# [TASK DIRECTIONS]
When you reach the line containing "c. Build the" in the records below, start copying exactly, and stop once you have copied the line containing "switching the build.".

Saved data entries
'''
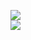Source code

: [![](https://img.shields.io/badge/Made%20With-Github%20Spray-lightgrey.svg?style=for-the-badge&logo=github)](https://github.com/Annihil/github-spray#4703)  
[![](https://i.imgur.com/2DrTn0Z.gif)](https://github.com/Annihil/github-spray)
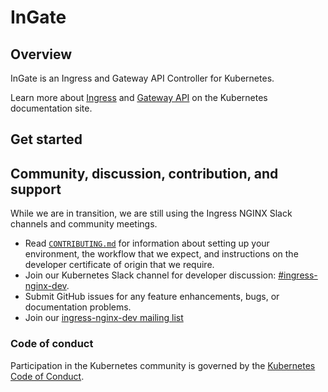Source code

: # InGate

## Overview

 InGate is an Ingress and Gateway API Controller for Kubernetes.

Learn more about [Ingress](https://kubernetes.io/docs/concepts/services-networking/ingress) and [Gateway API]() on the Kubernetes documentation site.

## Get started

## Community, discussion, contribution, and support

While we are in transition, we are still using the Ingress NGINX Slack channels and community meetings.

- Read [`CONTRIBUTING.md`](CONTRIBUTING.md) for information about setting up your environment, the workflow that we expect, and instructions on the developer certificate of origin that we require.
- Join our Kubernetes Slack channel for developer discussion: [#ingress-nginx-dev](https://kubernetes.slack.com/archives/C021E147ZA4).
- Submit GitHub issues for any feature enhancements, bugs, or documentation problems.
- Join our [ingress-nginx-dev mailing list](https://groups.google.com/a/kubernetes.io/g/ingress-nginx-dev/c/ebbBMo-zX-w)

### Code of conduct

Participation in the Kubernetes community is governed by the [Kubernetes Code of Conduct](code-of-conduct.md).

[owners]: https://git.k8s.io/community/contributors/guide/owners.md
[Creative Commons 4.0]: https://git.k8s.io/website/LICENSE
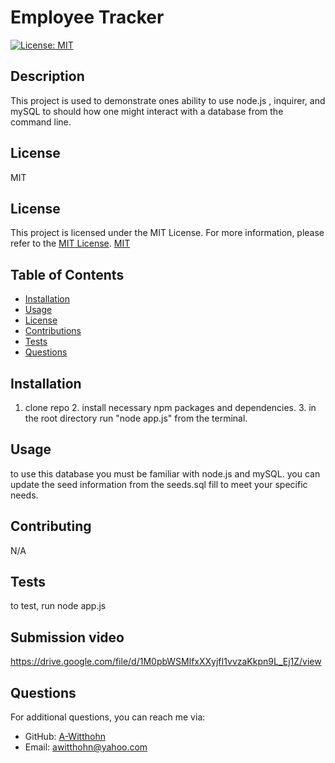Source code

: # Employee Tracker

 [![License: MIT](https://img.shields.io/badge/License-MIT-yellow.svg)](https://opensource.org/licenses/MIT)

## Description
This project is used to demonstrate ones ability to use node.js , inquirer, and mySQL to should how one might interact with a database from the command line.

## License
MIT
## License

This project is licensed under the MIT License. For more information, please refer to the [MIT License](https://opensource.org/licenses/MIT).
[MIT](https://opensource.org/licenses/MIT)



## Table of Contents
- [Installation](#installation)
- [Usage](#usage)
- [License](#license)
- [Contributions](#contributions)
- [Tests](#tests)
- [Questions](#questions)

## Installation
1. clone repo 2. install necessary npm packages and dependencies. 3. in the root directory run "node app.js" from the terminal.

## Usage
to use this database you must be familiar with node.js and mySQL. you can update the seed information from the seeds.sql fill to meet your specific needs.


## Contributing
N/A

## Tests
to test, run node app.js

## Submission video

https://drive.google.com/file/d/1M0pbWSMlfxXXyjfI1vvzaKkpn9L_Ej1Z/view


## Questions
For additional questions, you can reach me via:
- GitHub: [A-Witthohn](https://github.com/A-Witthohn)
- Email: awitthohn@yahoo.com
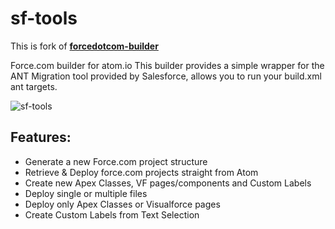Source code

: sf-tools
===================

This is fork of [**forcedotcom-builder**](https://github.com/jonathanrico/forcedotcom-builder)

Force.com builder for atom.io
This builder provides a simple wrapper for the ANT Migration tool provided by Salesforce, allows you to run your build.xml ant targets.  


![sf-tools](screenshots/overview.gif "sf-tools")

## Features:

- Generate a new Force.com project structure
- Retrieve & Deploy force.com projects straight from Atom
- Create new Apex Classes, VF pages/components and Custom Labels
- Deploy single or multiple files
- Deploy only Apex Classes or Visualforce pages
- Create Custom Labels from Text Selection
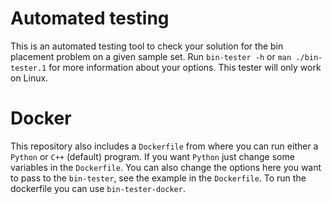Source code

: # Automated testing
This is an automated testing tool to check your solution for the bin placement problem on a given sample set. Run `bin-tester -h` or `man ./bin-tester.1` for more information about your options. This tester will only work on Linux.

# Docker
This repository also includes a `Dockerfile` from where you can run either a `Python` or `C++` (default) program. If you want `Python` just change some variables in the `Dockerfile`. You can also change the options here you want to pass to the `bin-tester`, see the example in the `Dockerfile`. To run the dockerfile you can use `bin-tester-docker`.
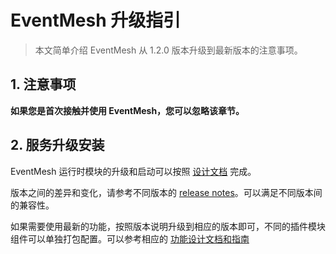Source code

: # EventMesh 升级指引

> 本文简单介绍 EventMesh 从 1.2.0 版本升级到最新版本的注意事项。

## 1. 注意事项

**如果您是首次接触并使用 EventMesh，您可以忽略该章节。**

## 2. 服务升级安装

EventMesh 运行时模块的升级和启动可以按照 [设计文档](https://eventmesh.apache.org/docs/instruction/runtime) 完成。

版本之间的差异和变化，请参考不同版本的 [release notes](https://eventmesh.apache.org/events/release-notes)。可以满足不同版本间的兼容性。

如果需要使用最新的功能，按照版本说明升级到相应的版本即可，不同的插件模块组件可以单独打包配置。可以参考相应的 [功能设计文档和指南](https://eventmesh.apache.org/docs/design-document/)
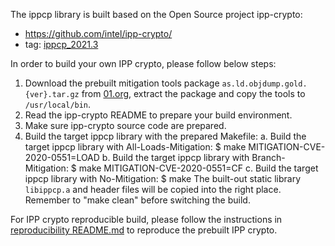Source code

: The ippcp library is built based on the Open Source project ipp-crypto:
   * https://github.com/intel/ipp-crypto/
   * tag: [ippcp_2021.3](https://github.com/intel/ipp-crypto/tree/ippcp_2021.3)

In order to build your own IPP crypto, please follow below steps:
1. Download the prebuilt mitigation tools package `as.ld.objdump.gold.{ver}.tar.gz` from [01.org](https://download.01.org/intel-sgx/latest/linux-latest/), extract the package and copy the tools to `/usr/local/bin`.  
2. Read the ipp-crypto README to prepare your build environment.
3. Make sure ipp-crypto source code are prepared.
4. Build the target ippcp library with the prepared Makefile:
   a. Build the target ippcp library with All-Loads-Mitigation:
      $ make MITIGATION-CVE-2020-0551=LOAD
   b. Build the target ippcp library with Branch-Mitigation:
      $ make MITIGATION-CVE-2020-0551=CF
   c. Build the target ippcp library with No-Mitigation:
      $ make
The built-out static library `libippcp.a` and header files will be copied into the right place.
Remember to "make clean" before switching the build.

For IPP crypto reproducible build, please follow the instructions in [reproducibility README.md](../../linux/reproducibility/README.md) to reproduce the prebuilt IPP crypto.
'''
# [ANSWER BELOW]
   c. Build the target ippcp library with No-Mitigation:
      $ make
The built-out static library `libippcp.a` and header files will be copied into the right place.
Remember to "make clean" before switching the build.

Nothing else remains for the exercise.